Rating: Summary: A Direct Hit! Review: Deighton's "Bomber" is a gripping and moving story that delivers a most important message to the reader. This is my 2nd book by Deighton, and a couple of things are becoming very clear to me about this author: Deighton's character development is absolutely superb. An entire host of characters on both sides of the English Channel are painted in vivid color. And the characters evolve. Dieghton's attention to detail is beyond fascination. Details regarding people, places, planes, tactics, technology, etc... makes this book a historical novel of the period almost without compare. And this detail adds a realism that ultimately draws the reader into understanding that this is not a fairy tale of honor and heroism, but a horrific reality. The message, though never spoken or even hinted at directly, is that war is a horrific thing. And as an anti-war book, it rivals Vonnegut's SlaughterHouse V or Hersey's Hiroshima. Deighton is an author with few rivals, and this book stands as one of the greatest condemnations of war as well as a historical novel of signifigance.
Rating: Summary: The air war over Germany-from both sides Review: In this meticulously researched and finely-wrought novel, author Len Deighton interweaves the stories of a large cast of characters, German and British, in the hours leading up to a night bomber attack on a fictional Germany city. Due to crew error, a small German town is accidentally bombed by part of the bomber force. The story revolves around the men who fly the heavy British bombers, the men on the ground in Germany who must deal with the carnage of the bombs, and the German airmen and radar men who try to stop the bombers short of their tragic attack. Deighton writes that he read over 200 books to prepare for this novel. He also interviewed many British and German veterans and civilians and flew in most of the planes described in the book. The result is a book that favors neither side but instead focuses on the individual humanity of the characters, with all their strengths and weaknesses. Thousands upon thousands of warriors and civilians on both sides died horrible deaths and in a war that was, without a doubt, hell on earth. Though there is no glory in war, the book is filled with individual acts of selflessness and heroism that elevate the participants above the slaughter. Their heroism is not without great price, though, from the fireman battling the blazes to the British pilot who fights to bring his plane home only to suffer a breakdown, and the German pilot who is being hunted down for disagreeing with Nazi policy. I highly recommend this book. It is a must-read especially for those who desire to learn more about the air war over Germany.

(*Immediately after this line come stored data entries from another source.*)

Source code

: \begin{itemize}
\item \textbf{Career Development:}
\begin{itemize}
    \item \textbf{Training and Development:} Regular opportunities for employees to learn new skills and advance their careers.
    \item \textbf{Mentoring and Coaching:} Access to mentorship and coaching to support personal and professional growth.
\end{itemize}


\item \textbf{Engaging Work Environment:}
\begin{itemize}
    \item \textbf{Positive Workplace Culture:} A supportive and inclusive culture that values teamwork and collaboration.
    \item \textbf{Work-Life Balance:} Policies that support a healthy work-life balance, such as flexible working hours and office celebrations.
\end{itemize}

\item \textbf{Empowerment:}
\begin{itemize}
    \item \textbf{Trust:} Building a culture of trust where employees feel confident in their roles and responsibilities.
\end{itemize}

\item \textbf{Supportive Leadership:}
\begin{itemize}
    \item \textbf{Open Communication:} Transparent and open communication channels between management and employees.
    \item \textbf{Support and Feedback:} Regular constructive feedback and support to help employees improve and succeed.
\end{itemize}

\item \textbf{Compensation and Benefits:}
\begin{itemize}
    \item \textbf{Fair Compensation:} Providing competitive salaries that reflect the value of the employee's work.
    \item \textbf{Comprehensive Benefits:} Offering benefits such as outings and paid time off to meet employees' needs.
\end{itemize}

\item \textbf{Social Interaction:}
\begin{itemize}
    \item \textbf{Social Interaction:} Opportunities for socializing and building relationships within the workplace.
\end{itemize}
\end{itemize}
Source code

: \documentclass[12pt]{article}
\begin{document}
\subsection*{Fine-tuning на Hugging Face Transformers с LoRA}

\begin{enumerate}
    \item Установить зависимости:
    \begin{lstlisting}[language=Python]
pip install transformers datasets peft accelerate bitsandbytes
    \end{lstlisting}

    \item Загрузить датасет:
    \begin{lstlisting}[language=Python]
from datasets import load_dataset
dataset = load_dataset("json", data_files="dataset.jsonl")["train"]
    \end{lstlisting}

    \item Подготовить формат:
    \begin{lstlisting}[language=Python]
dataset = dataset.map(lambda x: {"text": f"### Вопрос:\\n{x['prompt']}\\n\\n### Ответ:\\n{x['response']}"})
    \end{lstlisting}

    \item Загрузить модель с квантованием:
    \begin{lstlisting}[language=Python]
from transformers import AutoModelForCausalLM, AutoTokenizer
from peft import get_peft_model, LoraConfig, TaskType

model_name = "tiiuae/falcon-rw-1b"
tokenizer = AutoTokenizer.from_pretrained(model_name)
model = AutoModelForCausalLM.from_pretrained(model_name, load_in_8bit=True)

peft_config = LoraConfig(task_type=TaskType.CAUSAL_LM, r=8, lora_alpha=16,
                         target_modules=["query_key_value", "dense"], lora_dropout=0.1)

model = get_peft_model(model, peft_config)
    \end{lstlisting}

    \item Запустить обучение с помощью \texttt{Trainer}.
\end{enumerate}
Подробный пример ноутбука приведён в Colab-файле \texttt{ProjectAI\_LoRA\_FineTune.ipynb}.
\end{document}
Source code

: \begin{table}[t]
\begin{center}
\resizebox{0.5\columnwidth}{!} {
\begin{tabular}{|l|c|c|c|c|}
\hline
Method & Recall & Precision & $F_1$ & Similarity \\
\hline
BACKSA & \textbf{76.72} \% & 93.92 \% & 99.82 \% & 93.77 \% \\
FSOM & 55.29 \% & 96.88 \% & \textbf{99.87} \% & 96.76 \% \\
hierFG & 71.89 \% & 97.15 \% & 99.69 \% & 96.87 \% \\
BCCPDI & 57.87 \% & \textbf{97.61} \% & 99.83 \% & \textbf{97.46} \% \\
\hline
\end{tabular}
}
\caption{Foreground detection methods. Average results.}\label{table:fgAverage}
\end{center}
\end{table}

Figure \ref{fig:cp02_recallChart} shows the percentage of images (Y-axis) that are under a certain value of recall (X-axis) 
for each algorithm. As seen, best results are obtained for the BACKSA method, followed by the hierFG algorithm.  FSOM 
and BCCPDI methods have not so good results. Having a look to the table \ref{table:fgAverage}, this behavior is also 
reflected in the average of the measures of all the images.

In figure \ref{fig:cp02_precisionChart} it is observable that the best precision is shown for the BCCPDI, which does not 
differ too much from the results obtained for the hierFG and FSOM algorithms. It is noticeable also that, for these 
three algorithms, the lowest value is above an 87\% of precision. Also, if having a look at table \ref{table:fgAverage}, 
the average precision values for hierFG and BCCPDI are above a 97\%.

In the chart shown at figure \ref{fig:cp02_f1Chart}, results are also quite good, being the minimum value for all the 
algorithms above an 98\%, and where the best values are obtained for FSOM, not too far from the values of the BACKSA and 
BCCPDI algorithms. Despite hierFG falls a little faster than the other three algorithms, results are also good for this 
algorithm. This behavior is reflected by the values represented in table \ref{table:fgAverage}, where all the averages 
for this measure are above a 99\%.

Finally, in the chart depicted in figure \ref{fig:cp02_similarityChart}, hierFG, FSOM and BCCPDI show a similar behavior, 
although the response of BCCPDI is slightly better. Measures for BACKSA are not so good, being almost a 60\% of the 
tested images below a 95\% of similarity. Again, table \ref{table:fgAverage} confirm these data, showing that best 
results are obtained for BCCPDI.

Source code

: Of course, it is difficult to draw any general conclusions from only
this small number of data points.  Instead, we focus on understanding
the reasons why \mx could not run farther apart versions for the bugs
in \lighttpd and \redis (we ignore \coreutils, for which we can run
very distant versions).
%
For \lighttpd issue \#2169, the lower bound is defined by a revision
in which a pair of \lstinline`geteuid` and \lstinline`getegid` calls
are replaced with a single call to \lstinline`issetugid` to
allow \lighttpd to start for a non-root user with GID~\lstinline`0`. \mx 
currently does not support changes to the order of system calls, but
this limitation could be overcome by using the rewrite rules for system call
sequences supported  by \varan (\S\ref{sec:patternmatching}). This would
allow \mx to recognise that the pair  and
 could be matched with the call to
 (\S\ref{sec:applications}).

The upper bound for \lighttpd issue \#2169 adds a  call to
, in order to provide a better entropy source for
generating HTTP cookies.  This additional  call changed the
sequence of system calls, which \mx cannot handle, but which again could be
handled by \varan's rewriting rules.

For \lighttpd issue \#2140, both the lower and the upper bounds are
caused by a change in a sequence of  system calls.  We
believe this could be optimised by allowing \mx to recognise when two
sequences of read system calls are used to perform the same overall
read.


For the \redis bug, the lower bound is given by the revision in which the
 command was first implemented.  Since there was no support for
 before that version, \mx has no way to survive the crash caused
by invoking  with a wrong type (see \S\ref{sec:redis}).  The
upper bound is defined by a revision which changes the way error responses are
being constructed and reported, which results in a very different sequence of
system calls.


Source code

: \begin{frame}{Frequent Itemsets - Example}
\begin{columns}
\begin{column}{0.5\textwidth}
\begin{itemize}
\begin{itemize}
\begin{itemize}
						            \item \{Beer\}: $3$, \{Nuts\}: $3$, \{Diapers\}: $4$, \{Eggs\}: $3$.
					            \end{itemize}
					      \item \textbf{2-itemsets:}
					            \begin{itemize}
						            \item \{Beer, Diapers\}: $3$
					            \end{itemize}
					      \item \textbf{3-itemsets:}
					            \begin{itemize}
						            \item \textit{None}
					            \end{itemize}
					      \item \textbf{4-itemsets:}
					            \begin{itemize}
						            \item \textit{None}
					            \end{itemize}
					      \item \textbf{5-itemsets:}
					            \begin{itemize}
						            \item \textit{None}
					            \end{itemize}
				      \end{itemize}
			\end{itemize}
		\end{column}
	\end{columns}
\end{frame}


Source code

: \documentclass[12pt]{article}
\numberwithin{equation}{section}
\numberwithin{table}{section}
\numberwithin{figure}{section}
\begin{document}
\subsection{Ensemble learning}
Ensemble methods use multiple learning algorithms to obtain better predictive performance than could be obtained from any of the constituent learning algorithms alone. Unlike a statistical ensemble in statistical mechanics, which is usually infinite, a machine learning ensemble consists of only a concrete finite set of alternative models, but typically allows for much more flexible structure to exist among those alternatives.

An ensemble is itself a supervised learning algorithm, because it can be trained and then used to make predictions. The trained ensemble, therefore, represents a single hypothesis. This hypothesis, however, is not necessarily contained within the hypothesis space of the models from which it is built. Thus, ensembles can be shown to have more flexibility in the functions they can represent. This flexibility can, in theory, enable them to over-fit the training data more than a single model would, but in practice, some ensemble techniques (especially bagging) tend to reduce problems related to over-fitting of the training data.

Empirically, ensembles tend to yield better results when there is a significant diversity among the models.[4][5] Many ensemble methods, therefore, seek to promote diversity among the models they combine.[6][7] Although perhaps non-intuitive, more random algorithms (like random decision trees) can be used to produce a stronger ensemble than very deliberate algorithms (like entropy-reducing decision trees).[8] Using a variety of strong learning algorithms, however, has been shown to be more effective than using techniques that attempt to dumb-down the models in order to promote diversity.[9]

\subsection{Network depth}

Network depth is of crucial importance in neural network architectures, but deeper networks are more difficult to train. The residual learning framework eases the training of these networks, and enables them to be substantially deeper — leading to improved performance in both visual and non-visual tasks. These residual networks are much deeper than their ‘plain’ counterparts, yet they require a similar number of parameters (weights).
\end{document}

Rating: Summary: A valuable horror story Review: It's a pity this book has been relegated to the status of 'special order'. As an account of a single Lancaster night raid, it's without peer in portraying the lives of people enduring the horrors of war in any age. Deighton's skill at depicting characters has few matches, and the scope of this book, set in both Germany and England [as well as the skies above both] only enhances his writing abilities. Following the lives of bomber and night fighter crews as well as those living under bombardment, he shows how meaningless war is to the most hawkish adherents. It's not possible to read this book without being moved by how well Deighton sees into the minds and hearts of his characters. None of them are false or overdrawn. 'Strategic' bombing was implemented to maintain pressure on the Nazis in the hope of forcing sufficient discontent among the population. John Dos Passos once wrote on the futility of using 'terror' bombing to bring surrender of a people whose loved ones were killed and their homes destroyed. Bomber shows how barren this strategy truly was. It didn't work when London was blitzed. It certainly failed when even target cities were missed completely due to unforeseen circumstances. Deighton takes us step by step from the preparation of the aircraft and the defenses countering it through the raid and its aftermath. His portrayal of the 'military mind' is disconcerting when we reflect that the same attitudes prevail with little or no evidence of improvement. This book should be brought back on the active list and read by anyone seeing armed conflict as a mechanism of policy.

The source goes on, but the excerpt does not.